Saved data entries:
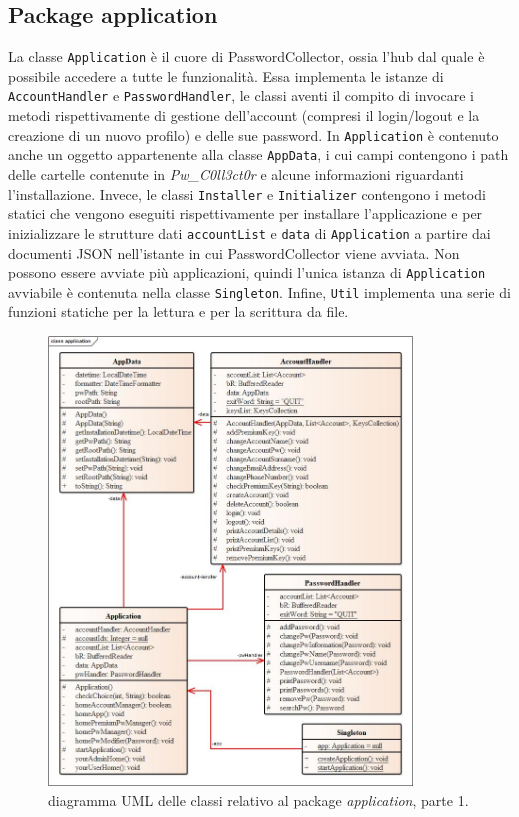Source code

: \documentclass[a4paper, 12pt, one column, aas_macros]{article}
\begin{document}
	\subsection{Package application}
	La classe \verb|Application| è il cuore di PasswordCollector, ossia l'hub dal quale è possibile accedere a tutte le funzionalità. Essa implementa le istanze di \verb|AccountHandler| e \verb|PasswordHandler|, le classi aventi il compito di invocare i metodi rispettivamente di gestione dell'account (compresi il login/logout e la creazione di un nuovo profilo) e delle sue password. In \verb|Application| è contenuto anche un oggetto appartenente alla classe \verb|AppData|, i cui campi contengono i path delle cartelle contenute in \textit{Pw\_C0ll3ct0r} e alcune informazioni riguardanti l'installazione. Invece, le classi \verb|Installer| e \verb|Initializer| contengono i metodi statici che vengono eseguiti rispettivamente per installare l'applicazione e per inizializzare le strutture dati \verb|accountList| e \verb|data| di \verb|Application| a partire dai documenti JSON nell'istante in cui PasswordCollector viene avviata. Non possono essere avviate più applicazioni, quindi l'unica istanza di \verb|Application| avviabile è contenuta nella classe \verb|Singleton|. Infine, \verb|Util| implementa una serie di funzioni statiche per la lettura e per la scrittura da file.
	\begin{figure}[h!]
		\centering
		\includegraphics[height=450px]{UML/application1.jpg}
		\caption{diagramma UML delle classi relativo al package \textit{application}, parte \num{1}.}
		\label{UML_application_1}
	\end{figure}
\end{document}
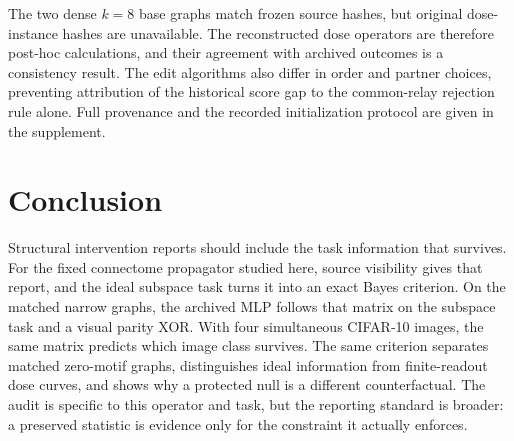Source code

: The two dense $k=8$ base graphs match frozen source hashes, but original
dose-instance hashes are unavailable. The reconstructed dose operators
are therefore post-hoc calculations, and their agreement with archived
outcomes is a consistency result. The edit algorithms also differ in order
and partner choices, preventing attribution of the historical score gap
to the common-relay rejection rule alone. Full provenance and the
recorded initialization protocol are given in the supplement.

\section{Conclusion}
\label{sec:conclusion}

Structural intervention reports should include the task information that survives.
For the fixed connectome propagator studied here, source visibility gives that
report, and the ideal subspace task turns it into an exact Bayes criterion.
On the matched narrow graphs, the archived MLP follows that matrix on the
subspace task and a visual parity XOR. With four simultaneous CIFAR-10 images, the same
matrix predicts which image class survives.
The same criterion separates matched zero-motif graphs, distinguishes ideal
information from finite-readout dose curves, and shows why a protected null
is a different counterfactual. The audit is specific to this operator and task,
but the reporting standard is broader: a preserved statistic is evidence only
for the constraint it actually enforces.
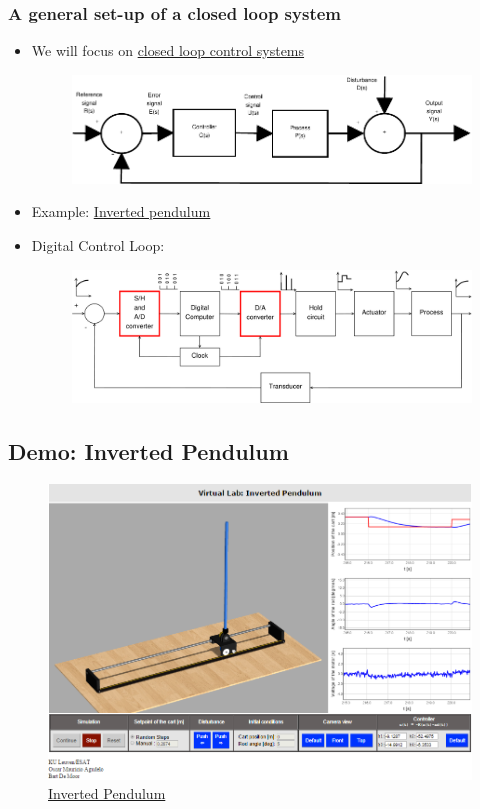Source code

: \begin{frame}
	\frametitle{A general set-up of a closed loop system}
	\vspace*{-1em}
	\begin{itemize}
		\item We will focus on \underline{closed loop control systems}
		\begin{figure}
\centering
\includegraphics[width=0.7\linewidth]{Closed-Loop}
\label{fig:Closed-Loop}
\end{figure}
\item Example: \href{http://homes.esat.kuleuven.be/~magudelo/_html5/test11.html}{\underline{Inverted pendulum}}

\item Digital Control Loop:
\begin{figure}
\centering
\includegraphics[width=0.6\linewidth]{digital-control-system}
\label{fig:digital-control-system}
\end{figure}

	\end{itemize}
\end{frame}

\subsection[Demo: Inverted Pendulum]{Demo: Inverted Pendulum}
\begin{frame}
	\begin{figure}
\centering
\includegraphics[width=0.7\linewidth]{"Inverted Pendulum"}
\caption{\href{http://homes.esat.kuleuven.be/~magudelo/_html5/test11.html}{{Inverted Pendulum}}}
\label{fig:InvertedPendulum}
\end{figure}
\end{frame}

**What needs to be done:** Only lines with the word "linewidth" are needed. Copy them from the preceding records.

**Task answer:**
\includegraphics[width=0.7\linewidth]{Closed-Loop}
\includegraphics[width=0.6\linewidth]{digital-control-system}
\includegraphics[width=0.7\linewidth]{"Inverted Pendulum"}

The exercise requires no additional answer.